Conservateur de la collection Gilman, le plus grand ensemble au monde de photos anciennes, détenu aujourd’hui par le Metropolitan Museum of Art, à New York, Pierre Apraxine était ce qu’on appelle communément un « œil ». Attentif, aiguisé, doué pour les correspondances originales. Un aventurier aussi, dont la carrière a jonglé entre l’Europe et les Etats-Unis, le public et le privé. Cet homme aussi discret qu’élégant, curieux de tout et de tous selon ses proches, s’est éteint à New York, dans la nuit du 26 au 27 février, à l’âge de 88 ans.
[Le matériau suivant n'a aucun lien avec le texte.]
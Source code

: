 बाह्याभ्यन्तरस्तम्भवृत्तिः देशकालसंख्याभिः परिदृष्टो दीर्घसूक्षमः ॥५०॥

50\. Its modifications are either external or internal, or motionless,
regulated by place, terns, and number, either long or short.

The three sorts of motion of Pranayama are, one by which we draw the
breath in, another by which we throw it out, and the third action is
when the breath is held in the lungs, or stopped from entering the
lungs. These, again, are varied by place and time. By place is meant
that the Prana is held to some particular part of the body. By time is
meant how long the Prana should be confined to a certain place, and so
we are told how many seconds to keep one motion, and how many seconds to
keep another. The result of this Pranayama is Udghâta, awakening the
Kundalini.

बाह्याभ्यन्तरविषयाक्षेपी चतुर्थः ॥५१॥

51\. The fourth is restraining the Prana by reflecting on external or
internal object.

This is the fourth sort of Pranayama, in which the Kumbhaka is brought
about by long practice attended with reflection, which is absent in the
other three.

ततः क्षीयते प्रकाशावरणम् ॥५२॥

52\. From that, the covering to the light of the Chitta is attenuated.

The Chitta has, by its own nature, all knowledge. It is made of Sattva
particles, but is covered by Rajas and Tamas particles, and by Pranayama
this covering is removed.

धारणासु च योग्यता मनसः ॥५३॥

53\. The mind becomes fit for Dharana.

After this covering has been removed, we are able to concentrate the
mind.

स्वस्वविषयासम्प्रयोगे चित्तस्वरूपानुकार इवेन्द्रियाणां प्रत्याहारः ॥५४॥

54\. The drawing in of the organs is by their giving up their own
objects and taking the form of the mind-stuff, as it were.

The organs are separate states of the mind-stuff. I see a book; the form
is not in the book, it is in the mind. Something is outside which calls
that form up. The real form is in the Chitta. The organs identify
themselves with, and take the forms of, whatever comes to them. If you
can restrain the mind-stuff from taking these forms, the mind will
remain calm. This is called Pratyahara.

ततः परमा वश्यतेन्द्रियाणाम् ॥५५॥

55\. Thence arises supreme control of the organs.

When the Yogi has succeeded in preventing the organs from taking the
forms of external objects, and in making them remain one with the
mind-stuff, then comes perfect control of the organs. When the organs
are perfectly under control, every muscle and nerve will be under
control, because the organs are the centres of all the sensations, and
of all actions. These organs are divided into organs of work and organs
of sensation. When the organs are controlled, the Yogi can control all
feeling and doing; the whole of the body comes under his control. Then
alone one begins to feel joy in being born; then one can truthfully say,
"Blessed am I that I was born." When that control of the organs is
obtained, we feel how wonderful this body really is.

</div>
Né en 1934 à Tallin, en Estonie, dans une famille d’origine russe et de lignée aristocratique, Pierre Apraxine émigre enfant en Belgique. Le jeune homme s’initie d’abord au dessin à l’Académie royale des beaux-arts de Bruxelles, avant d’étudier l’histoire de l’art. Fasciné par l’avant-garde des années 1960, il se passionne pour l’art minimaliste et conceptuel, dont il achète des œuvres pour le compte du baron Léon Lambert, avant de répondre aux sirènes de l’Amérique. Doté d’une bourse Fulbright, Pierre Apraxine s’installe en 1969 à New York, où il est recruté comme assistant conservateur au MoMA.
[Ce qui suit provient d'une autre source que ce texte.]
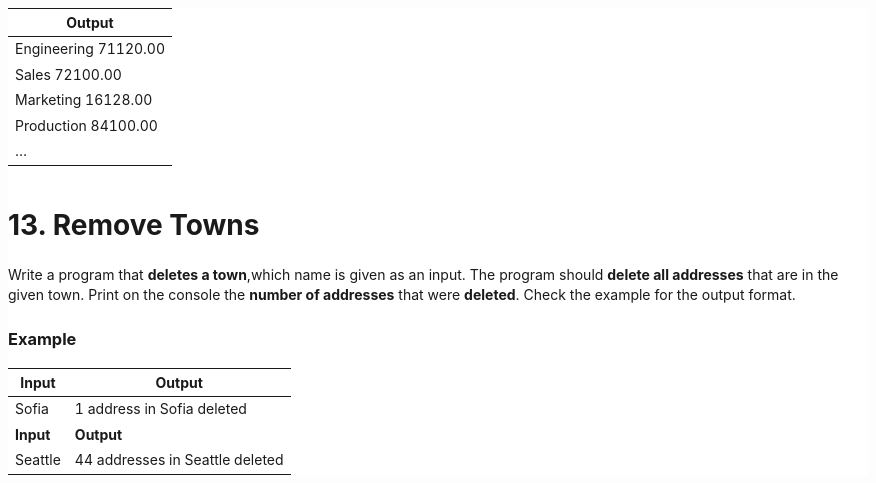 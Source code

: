 | **Output** |
| --- |
| Engineering	 71120.00 |
| Sales	 72100.00       |
| Marketing 16128.00    |
| Production 84100.00   |
| …                     |

# 13. Remove Towns

Write a program that **deletes a town**,which name is given as an input. The program should **delete all addresses** that are in the given town. 
Print on the console the **number of addresses** that were **deleted**. Check the example for the output format.

### Example

| **Input** | **Output** |
| --- | --- |
| Sofia	  | 1 address in Sofia deleted | 
| **Input** | **Output** |
| Seattle | 44 addresses in Seattle deleted |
Après un passage express par la galerie Marlborough, une rencontre en 1976 bouleverse son destin. Magnat du papier, l’industriel américain Howard Gilman souhaite monter une collection d’art contemporain et de dessins d’architecture. Il a du goût, de l’ambition et les moyens qui vont avec. Pierre Apraxine élargit très vite son prisme à la photographie du XIXe siècle dont il apprécie l’ascétisme. Tout part d’un voyage à Paris, quand le curateur tombe sur une photographie d’Edouard Baldus, Groupe dans le parc du château de la Faloise (1857) à la galerie Texbraun. « J’ai dit à Howard : “Il est impensable que cette image ne soit pas dans un musée. Regarde, les Rembrandt, les Raphaël de la photographie sont encore à vendre, ils sont abordables” », raconte-t-il, en 1998, au Journal des arts.
Un fabuleux ensemble
Le marché est alors balbutiant, les informations fragmentaires. Les publications sur le sujet se comptent sur les doigts d’une main. Gilman et Apraxine pensent d’abord se concentrer sur une quarantaine de chefs-d’œuvre. Mordus, ils finissent par accumuler en deux décennies un fabuleux ensemble de 8 500 photos et albums. Très vite, le Metropolitan Museum se positionne pour acheter cette collection. En 1993, elle accueille l’exposition « The Waking Dream », un riche avant-goût de cet ensemble qui fait saliver tout le monde de la photographie. Mais à la mort de Howard Gilman en 1998, les passions familiales se déchaînent et les spéculateurs se pressent. Le Metropolitan devra attendre 2005 avant de pouvoir racheter l’ensemble.